(Beginning of MATERIAL PROVIDED)

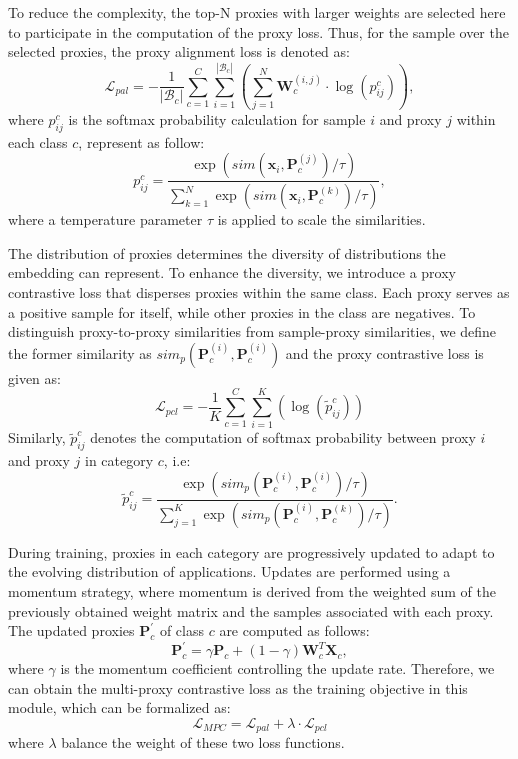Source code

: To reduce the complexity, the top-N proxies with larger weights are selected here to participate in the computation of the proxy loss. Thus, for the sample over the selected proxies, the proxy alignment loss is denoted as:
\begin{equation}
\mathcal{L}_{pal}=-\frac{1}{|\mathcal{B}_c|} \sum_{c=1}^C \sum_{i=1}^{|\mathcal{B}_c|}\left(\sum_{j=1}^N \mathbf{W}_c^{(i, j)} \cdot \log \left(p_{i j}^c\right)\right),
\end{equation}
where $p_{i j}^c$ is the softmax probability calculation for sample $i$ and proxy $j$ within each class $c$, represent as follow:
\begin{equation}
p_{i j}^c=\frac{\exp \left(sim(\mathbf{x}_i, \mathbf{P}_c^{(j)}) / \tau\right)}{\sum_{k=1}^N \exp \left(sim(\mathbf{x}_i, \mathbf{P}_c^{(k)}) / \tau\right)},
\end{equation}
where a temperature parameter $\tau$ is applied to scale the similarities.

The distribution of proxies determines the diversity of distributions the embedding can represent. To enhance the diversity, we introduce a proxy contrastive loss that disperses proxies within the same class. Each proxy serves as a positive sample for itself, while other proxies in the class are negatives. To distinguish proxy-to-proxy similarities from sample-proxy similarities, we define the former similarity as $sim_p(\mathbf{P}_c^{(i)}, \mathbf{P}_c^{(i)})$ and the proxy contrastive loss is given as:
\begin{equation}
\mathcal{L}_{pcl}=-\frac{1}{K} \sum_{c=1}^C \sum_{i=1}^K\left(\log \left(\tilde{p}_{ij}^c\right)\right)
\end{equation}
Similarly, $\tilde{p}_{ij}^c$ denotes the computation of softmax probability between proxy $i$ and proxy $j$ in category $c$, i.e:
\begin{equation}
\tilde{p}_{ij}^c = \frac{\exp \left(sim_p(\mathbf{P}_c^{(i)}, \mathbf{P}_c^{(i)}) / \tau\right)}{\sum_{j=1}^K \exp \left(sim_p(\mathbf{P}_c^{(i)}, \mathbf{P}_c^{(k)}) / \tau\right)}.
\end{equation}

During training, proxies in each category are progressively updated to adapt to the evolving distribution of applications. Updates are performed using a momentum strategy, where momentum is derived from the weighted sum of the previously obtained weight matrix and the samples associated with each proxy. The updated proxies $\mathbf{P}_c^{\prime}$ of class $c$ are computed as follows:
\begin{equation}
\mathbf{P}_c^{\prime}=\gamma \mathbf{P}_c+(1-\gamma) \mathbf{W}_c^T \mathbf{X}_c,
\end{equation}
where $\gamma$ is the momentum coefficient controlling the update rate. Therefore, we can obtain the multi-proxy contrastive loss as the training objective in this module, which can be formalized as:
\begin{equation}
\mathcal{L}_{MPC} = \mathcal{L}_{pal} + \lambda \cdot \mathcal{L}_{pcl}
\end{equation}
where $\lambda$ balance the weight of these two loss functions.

(End of MATERIAL PROVIDED)
(Beginning of MATERIAL PROVIDED)

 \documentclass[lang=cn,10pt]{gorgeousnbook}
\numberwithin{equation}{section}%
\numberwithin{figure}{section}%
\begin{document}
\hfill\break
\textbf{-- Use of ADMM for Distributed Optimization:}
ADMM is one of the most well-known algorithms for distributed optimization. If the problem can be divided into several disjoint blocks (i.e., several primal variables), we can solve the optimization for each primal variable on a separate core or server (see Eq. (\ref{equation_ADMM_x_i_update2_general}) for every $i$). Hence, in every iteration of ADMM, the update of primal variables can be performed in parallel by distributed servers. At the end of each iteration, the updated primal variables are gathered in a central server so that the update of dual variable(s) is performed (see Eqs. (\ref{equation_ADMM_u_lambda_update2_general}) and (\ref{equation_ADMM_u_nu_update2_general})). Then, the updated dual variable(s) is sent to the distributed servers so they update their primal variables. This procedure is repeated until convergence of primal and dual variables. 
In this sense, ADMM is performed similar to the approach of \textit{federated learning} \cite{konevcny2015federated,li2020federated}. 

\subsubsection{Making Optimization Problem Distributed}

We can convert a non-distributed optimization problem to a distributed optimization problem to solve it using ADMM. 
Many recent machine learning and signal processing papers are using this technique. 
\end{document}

(End of MATERIAL PROVIDED)

Where a line in the records above includes the string "learning", show it.

== OUTPUT OF THE TASK ==
In this sense, ADMM is performed similar to the approach of \textit{federated learning} \cite{konevcny2015federated,li2020federated}. 
Many recent machine learning and signal processing papers are using this technique. 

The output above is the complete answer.